La politique de la France en Syrie ne peut être gouvernée que par quatre objectifs à moyen terme.
- Le premier est la fin de la guerre d’extermination qui y est conduite, tant par le régime d’Assad que par les groupes terroristes islamistes.
- La deuxième est l’atténuation de la menace terroriste pour l’Occident, liée tant à l’existence de foyers extrémistes qui le menacent directement (État islamique, groupes liés à Al-Qaeda), qu’aux massacres commis par le régime. Cette menace n’est pas qu’à court terme, mais bien à moyen et long termes : l’absence d’intervention de l’Occident contre le régime Assad ne peut que nourrir le ressentiment à son encontre, sans parler de la génération d’enfants privés d’éducation et proies faciles pour les extrémistes.
- Le troisième objectif consiste à donner un signal sans ambiguïté à l’encontre de puissances (Russie et Iran) dont l’intervention en Syrie est aussi un moyen plus large de déstabilisation des normes, des règles et des institutions internationales.
- Le quatrième est le rétablissement dans la région, d’un pays stable et démocratique. L’Occident a le devoir de favoriser, au nom de ses valeurs, les pays dont le peuple a choisi pacifiquement un régime conforme à ses principes de liberté.
Ceci étant posé, je souhaite répondre ici à onze questions auxquelles une mauvaise réponse ne peut que conduire à des errements de politique étrangère.
1. Le départ d’Assad s’impose-t-il et quand ?
Le sujet du départ d’Assad a nourri depuis longtemps les polémiques sur notre position à l’égard du dossier syrien. François Hollande en avait fait un préalable tandis qu’Emmanuel Macron (qui a condamné les crimes de guerre commis par le régime pendant la campagne et indiqué que ses responsables devaient être jugés) s’y refuse, tout en apportant son soutienà l’opposition démocratique syrienne.

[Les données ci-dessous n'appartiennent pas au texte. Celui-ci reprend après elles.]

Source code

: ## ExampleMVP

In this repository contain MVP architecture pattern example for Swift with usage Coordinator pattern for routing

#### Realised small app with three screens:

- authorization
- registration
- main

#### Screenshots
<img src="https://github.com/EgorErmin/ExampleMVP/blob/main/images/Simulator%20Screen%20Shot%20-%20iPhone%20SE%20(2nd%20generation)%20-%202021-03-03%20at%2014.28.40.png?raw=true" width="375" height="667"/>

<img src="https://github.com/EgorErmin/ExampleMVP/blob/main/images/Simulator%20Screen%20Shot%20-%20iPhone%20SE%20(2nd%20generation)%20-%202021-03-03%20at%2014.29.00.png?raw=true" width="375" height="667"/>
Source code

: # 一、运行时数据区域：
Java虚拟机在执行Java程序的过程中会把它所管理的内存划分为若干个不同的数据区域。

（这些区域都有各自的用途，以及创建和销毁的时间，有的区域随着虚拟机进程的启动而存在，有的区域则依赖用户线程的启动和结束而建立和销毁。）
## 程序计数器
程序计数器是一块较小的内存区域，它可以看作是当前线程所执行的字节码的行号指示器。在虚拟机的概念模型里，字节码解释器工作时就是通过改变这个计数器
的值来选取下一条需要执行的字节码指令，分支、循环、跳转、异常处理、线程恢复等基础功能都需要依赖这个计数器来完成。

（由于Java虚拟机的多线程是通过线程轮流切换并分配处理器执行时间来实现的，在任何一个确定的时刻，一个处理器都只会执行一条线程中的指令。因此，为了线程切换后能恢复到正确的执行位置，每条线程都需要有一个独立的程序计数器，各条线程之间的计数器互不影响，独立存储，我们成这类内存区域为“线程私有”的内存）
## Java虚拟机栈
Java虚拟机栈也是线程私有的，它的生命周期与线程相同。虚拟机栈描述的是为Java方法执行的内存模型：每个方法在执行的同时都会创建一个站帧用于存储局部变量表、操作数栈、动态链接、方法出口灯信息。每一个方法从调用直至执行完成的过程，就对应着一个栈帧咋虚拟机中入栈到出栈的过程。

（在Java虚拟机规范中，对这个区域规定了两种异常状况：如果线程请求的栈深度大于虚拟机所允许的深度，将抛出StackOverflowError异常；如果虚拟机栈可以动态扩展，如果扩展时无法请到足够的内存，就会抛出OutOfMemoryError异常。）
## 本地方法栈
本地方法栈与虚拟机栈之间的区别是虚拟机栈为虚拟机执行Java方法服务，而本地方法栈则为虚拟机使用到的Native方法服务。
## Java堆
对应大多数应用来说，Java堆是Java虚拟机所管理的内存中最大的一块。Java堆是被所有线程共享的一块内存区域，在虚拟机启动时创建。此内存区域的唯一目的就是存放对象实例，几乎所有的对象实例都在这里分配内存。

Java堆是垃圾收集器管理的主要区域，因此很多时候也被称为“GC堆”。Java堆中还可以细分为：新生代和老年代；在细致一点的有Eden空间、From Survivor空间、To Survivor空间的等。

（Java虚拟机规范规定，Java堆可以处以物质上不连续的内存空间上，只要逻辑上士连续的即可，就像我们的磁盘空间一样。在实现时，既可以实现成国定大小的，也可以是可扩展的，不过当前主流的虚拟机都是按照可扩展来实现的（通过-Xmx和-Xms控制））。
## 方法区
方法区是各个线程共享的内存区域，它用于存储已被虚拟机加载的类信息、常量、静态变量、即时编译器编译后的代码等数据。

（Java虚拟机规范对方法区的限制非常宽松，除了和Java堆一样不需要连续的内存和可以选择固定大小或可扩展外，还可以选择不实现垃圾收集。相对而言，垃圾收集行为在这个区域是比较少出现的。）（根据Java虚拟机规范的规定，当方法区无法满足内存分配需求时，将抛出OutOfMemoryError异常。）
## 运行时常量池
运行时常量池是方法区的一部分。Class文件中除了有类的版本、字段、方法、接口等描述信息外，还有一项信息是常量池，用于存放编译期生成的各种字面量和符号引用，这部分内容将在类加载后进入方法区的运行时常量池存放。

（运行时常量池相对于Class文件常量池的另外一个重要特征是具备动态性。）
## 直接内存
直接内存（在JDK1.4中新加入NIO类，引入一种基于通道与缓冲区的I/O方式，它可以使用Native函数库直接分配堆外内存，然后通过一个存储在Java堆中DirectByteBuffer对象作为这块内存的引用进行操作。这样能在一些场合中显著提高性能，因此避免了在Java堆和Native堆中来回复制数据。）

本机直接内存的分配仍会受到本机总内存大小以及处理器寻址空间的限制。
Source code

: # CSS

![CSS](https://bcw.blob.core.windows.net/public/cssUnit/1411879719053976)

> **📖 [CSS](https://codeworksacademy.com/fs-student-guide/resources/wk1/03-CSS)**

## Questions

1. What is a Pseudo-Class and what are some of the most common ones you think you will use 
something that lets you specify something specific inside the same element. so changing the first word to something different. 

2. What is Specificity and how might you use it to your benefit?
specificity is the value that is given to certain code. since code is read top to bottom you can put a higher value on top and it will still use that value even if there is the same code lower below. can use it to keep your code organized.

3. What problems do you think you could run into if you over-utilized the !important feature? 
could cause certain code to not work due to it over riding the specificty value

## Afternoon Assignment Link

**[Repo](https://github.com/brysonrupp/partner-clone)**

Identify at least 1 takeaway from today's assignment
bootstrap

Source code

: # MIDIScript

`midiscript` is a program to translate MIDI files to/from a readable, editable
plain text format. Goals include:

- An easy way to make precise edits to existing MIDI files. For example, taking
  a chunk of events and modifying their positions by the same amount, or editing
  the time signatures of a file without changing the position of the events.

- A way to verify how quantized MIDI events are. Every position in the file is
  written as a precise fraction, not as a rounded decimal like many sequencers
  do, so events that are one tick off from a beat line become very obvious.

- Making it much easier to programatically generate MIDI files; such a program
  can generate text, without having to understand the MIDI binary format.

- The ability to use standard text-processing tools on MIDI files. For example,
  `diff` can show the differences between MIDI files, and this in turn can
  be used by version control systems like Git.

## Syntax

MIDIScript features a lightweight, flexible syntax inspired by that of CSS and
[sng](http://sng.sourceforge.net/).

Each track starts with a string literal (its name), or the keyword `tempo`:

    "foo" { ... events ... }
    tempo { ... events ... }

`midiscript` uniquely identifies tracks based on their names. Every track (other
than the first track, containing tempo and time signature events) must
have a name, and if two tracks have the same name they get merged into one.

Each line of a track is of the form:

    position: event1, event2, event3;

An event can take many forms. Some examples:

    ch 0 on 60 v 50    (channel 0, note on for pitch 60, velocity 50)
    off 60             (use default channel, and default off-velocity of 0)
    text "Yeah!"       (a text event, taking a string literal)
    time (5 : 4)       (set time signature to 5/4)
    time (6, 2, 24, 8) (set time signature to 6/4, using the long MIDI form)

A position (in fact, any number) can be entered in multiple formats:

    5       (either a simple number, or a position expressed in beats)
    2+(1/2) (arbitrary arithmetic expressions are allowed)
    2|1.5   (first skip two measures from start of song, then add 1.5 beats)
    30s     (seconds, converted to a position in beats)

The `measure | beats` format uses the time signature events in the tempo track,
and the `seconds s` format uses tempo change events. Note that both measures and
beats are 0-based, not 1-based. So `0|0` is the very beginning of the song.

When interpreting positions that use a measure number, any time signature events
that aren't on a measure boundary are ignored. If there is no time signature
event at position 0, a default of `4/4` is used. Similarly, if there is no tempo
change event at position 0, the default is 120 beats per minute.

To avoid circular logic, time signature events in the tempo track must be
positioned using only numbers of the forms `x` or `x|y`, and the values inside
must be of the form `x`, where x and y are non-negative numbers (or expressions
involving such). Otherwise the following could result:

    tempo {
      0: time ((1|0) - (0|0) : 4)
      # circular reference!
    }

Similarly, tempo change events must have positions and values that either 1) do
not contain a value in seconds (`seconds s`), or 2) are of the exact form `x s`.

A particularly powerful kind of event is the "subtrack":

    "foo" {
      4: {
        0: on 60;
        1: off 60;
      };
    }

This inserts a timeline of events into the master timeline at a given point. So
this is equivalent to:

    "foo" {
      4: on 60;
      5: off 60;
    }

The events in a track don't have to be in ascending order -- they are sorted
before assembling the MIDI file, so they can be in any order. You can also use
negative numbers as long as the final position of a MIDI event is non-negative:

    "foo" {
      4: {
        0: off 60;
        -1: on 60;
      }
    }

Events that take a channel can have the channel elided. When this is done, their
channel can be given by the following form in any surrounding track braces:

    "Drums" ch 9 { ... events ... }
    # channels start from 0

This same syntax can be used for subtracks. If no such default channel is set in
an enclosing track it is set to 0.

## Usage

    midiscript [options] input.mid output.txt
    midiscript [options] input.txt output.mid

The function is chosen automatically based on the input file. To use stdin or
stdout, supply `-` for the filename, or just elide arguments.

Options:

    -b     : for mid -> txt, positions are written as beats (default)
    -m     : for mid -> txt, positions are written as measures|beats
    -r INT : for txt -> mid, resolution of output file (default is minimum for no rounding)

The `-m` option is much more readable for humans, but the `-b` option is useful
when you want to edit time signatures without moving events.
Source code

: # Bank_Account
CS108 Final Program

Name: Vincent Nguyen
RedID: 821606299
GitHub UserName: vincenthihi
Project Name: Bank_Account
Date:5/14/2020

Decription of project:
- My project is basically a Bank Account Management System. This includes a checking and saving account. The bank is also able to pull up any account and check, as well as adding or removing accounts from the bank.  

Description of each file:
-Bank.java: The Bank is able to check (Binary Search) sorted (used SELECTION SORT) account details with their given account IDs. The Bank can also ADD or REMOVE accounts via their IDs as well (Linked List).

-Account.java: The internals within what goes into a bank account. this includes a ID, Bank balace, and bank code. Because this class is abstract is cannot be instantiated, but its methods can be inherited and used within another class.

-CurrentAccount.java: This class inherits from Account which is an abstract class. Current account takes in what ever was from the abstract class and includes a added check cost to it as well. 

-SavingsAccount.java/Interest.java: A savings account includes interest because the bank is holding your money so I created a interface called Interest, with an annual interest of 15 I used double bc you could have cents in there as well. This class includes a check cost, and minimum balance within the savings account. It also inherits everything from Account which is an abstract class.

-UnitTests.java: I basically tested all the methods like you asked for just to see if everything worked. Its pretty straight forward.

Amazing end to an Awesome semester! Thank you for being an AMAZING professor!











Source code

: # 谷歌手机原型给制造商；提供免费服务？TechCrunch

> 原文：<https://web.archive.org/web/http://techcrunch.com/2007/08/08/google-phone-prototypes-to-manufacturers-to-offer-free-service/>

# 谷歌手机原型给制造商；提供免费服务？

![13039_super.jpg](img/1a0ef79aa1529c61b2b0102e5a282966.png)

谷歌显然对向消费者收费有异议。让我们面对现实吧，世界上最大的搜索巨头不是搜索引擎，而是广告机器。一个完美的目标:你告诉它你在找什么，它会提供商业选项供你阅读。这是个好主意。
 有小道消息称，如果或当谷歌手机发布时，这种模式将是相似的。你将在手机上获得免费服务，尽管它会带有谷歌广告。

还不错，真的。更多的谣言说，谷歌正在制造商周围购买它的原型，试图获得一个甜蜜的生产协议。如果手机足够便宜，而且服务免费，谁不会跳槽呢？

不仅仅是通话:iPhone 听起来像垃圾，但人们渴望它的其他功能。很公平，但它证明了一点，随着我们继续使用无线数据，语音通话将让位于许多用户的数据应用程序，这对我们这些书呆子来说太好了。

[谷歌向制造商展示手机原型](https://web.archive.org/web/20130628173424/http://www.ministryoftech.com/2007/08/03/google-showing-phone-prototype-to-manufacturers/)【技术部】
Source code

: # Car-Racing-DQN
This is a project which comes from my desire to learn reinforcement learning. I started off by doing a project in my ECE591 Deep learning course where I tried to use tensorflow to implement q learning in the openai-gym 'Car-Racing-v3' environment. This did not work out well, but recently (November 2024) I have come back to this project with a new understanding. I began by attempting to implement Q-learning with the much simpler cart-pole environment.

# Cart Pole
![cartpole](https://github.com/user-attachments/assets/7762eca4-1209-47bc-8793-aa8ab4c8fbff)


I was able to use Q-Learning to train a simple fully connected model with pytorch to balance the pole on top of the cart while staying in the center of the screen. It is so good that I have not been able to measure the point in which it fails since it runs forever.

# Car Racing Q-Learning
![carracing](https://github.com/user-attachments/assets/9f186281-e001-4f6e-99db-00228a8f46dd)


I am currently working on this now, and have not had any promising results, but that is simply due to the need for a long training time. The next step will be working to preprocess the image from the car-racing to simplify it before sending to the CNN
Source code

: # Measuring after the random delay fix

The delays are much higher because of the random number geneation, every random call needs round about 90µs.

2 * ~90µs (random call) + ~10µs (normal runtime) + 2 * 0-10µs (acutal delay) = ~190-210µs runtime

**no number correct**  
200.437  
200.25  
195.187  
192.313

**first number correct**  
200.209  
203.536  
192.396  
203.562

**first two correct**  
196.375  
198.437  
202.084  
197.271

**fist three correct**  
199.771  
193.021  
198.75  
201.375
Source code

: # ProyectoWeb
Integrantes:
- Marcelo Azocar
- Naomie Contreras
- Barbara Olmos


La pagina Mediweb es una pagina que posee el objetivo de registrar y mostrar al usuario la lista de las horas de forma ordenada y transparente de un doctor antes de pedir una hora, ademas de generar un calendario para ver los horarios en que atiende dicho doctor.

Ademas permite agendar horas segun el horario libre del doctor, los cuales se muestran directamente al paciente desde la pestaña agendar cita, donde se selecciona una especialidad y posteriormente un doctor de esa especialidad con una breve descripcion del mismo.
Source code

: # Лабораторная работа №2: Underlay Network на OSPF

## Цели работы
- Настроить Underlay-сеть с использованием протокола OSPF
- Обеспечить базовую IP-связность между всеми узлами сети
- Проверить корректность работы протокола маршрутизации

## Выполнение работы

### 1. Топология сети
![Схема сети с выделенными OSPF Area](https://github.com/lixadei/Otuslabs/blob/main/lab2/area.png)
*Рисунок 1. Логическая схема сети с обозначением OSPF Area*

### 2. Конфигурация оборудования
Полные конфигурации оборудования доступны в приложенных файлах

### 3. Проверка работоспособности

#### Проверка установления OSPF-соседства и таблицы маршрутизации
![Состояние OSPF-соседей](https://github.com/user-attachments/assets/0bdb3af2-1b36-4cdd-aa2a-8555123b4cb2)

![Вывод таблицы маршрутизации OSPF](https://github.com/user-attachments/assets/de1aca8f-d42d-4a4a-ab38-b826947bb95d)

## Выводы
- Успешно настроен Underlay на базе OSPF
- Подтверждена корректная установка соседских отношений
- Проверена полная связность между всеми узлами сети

Cette position a suscité des interrogations en France, auprès de l’opposition syrienne et dans le monde. Sur le principe, il est impossible de considérer qu’Assad puisse être une solution, même à titre transitoire, car cela serait absoudre les crimes les plus graves du XXIᵉ siècle. Cela serait un signal désastreux envoyé à la communauté internationale et c’est totalement inacceptable pour le peuple syrien martyrisé. Ce ne serait pas davantage garantir la stabilité de la Syrie : le cynisme ici n’est pas du réalisme.
Doit-on attendre qu’Assad soit parti pour commencer les discussions, voire les négociations ? En attendant de rétablir un autre rapport de force, on peut sans doute y consentir mais à deux conditions : (1) rappeler systématiquement notre position sur ses crimes et leur nécessaire jugement ; (2) énoncer clairement qu’il ne saurait faire partie de la transition.
2. Parler de remplacement relève-t-il d’une politique dite de changement de régime ?
La politique dite de regime change a été souvent vitupérée comme néo-conservatrice. Cette école de pensée américaine a eu son « heure de gloire » sous la présidence de George W. Bush. On l’a accusée d’avoir conduit au désastre en Irak, et il en va de même pour l’intervention française de 2011 en Libye. Très différentes, ces interventions ont conduit à une instabilité dans ces deux pays. Dans les deux cas, le jour d’après n’a pas été pensé et préparé.
Le cas syrien est totalement différent et toute comparaison avec l’Irak et la Libye relève de l’ignorance. C’est d’abord la majorité du peuple syrien qui demande le départ d’Assad, non pas les Occidentaux. Certes, Hussein comme Kadhafi ont commis des crimes abominables, mais ce qui s’est passé pendant les six ans de guerre en Syrie est sans commune mesure.
Au-delà de la volonté du peuple, il s’agit beaucoup moins d’un changement de régime voulu par l’Ouest pour des raisons politiques, que d’une mise en conformité avec les règles du droit pénal international. La France doit rester aux côtés de ceux qu’Emmanuel Macron appelait les « combattants de la liberté ».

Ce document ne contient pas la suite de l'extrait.